** What this task involves **
From first line to last, the records below are to be duplicated exactly.

Start of Block

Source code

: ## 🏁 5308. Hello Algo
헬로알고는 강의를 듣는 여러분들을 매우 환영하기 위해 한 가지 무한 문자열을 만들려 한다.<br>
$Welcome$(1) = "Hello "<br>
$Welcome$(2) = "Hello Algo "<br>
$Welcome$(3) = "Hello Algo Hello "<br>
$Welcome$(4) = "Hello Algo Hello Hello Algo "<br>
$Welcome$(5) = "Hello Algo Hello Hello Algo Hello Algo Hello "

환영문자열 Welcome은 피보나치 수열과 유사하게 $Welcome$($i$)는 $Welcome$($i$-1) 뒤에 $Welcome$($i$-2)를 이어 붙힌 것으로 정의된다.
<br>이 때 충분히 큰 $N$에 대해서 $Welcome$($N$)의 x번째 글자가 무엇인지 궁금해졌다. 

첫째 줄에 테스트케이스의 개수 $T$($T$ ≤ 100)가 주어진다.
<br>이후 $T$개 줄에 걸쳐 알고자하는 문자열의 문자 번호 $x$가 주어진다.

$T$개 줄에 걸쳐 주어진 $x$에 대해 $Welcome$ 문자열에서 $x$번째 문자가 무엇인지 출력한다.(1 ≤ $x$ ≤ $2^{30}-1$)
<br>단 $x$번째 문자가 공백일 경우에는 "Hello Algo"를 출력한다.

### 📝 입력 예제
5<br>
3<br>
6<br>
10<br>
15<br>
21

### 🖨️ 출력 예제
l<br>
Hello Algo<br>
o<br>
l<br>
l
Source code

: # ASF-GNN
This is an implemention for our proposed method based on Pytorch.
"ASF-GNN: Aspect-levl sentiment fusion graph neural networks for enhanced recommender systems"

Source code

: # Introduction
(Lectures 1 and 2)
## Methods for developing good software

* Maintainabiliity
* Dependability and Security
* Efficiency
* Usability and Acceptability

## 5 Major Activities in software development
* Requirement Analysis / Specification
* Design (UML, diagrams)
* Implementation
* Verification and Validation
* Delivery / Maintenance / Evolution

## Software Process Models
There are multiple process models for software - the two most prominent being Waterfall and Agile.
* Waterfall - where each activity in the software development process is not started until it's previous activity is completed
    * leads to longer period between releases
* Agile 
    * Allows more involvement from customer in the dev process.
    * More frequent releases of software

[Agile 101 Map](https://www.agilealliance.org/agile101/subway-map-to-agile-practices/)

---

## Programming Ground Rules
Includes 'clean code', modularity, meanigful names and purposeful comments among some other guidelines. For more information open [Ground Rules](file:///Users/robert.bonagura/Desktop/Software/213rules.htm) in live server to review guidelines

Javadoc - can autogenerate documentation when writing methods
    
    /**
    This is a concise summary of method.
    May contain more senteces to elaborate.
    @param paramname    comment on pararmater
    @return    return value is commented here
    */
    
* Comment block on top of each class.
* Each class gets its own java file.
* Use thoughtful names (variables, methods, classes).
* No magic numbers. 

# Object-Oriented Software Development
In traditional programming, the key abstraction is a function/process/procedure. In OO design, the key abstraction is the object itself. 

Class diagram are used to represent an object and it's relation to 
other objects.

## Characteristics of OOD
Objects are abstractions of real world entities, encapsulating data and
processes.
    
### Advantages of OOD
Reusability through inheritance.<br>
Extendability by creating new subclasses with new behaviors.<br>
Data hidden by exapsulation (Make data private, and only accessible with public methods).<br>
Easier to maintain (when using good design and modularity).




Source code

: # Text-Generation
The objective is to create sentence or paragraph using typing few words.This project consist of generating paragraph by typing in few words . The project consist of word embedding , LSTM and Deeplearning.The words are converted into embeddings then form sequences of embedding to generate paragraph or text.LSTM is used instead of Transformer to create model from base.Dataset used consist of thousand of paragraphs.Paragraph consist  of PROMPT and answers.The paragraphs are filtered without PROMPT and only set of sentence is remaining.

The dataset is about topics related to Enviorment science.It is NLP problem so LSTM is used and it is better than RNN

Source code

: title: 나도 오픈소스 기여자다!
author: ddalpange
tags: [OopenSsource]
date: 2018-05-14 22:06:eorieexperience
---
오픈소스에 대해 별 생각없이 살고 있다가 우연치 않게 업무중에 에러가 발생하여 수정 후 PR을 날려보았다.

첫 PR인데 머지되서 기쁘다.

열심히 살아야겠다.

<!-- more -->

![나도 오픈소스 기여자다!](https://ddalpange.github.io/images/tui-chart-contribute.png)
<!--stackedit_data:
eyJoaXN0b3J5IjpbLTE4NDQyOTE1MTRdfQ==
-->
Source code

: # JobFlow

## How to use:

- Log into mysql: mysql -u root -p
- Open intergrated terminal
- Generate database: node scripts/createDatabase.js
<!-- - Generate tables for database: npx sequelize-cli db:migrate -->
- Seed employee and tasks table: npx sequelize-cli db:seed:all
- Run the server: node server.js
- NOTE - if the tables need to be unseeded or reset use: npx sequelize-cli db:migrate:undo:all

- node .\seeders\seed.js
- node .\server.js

End of Block

** Solution to the problem **
Source code

: ## 🏁 5308. Hello Algo
헬로알고는 강의를 듣는 여러분들을 매우 환영하기 위해 한 가지 무한 문자열을 만들려 한다.<br>
$Welcome$(1) = "Hello "<br>
$Welcome$(2) = "Hello Algo "<br>
$Welcome$(3) = "Hello Algo Hello "<br>
$Welcome$(4) = "Hello Algo Hello Hello Algo "<br>
$Welcome$(5) = "Hello Algo Hello Hello Algo Hello Algo Hello "

환영문자열 Welcome은 피보나치 수열과 유사하게 $Welcome$($i$)는 $Welcome$($i$-1) 뒤에 $Welcome$($i$-2)를 이어 붙힌 것으로 정의된다.
<br>이 때 충분히 큰 $N$에 대해서 $Welcome$($N$)의 x번째 글자가 무엇인지 궁금해졌다. 

첫째 줄에 테스트케이스의 개수 $T$($T$ ≤ 100)가 주어진다.
<br>이후 $T$개 줄에 걸쳐 알고자하는 문자열의 문자 번호 $x$가 주어진다.

$T$개 줄에 걸쳐 주어진 $x$에 대해 $Welcome$ 문자열에서 $x$번째 문자가 무엇인지 출력한다.(1 ≤ $x$ ≤ $2^{30}-1$)
<br>단 $x$번째 문자가 공백일 경우에는 "Hello Algo"를 출력한다.

### 📝 입력 예제
5<br>
3<br>
6<br>
10<br>
15<br>
21

### 🖨️ 출력 예제
l<br>
Hello Algo<br>
o<br>
l<br>
l
Source code

: # ASF-GNN
This is an implemention for our proposed method based on Pytorch.
"ASF-GNN: Aspect-levl sentiment fusion graph neural networks for enhanced recommender systems"

Source code

: # Introduction
(Lectures 1 and 2)
## Methods for developing good software

* Maintainabiliity
* Dependability and Security
* Efficiency
* Usability and Acceptability

## 5 Major Activities in software development
* Requirement Analysis / Specification
* Design (UML, diagrams)
* Implementation
* Verification and Validation
* Delivery / Maintenance / Evolution

## Software Process Models
There are multiple process models for software - the two most prominent being Waterfall and Agile.
* Waterfall - where each activity in the software development process is not started until it's previous activity is completed
    * leads to longer period between releases
* Agile 
    * Allows more involvement from customer in the dev process.
    * More frequent releases of software

[Agile 101 Map](https://www.agilealliance.org/agile101/subway-map-to-agile-practices/)

---

## Programming Ground Rules
Includes 'clean code', modularity, meanigful names and purposeful comments among some other guidelines. For more information open [Ground Rules](file:///Users/robert.bonagura/Desktop/Software/213rules.htm) in live server to review guidelines

Javadoc - can autogenerate documentation when writing methods
    
    /**
    This is a concise summary of method.
    May contain more senteces to elaborate.
    @param paramname    comment on pararmater
    @return    return value is commented here
    */
    
* Comment block on top of each class.
* Each class gets its own java file.
* Use thoughtful names (variables, methods, classes).
* No magic numbers. 

# Object-Oriented Software Development
In traditional programming, the key abstraction is a function/process/procedure. In OO design, the key abstraction is the object itself. 

Class diagram are used to represent an object and it's relation to 
other objects.

## Characteristics of OOD
Objects are abstractions of real world entities, encapsulating data and
processes.
    
### Advantages of OOD
Reusability through inheritance.<br>
Extendability by creating new subclasses with new behaviors.<br>
Data hidden by exapsulation (Make data private, and only accessible with public methods).<br>
Easier to maintain (when using good design and modularity).




Source code

: # Text-Generation
The objective is to create sentence or paragraph using typing few words.This project consist of generating paragraph by typing in few words . The project consist of word embedding , LSTM and Deeplearning.The words are converted into embeddings then form sequences of embedding to generate paragraph or text.LSTM is used instead of Transformer to create model from base.Dataset used consist of thousand of paragraphs.Paragraph consist  of PROMPT and answers.The paragraphs are filtered without PROMPT and only set of sentence is remaining.

The dataset is about topics related to Enviorment science.It is NLP problem so LSTM is used and it is better than RNN

Source code

: title: 나도 오픈소스 기여자다!
author: ddalpange
tags: [OopenSsource]
date: 2018-05-14 22:06:eorieexperience
---
오픈소스에 대해 별 생각없이 살고 있다가 우연치 않게 업무중에 에러가 발생하여 수정 후 PR을 날려보았다.

첫 PR인데 머지되서 기쁘다.

열심히 살아야겠다.

<!-- more -->

![나도 오픈소스 기여자다!](https://ddalpange.github.io/images/tui-chart-contribute.png)
<!--stackedit_data:
eyJoaXN0b3J5IjpbLTE4NDQyOTE1MTRdfQ==
-->
Source code

: # JobFlow

## How to use:

- Log into mysql: mysql -u root -p
- Open intergrated terminal
- Generate database: node scripts/createDatabase.js
<!-- - Generate tables for database: npx sequelize-cli db:migrate -->
- Seed employee and tasks table: npx sequelize-cli db:seed:all
- Run the server: node server.js
- NOTE - if the tables need to be unseeded or reset use: npx sequelize-cli db:migrate:undo:all

- node .\seeders\seed.js
- node .\server.js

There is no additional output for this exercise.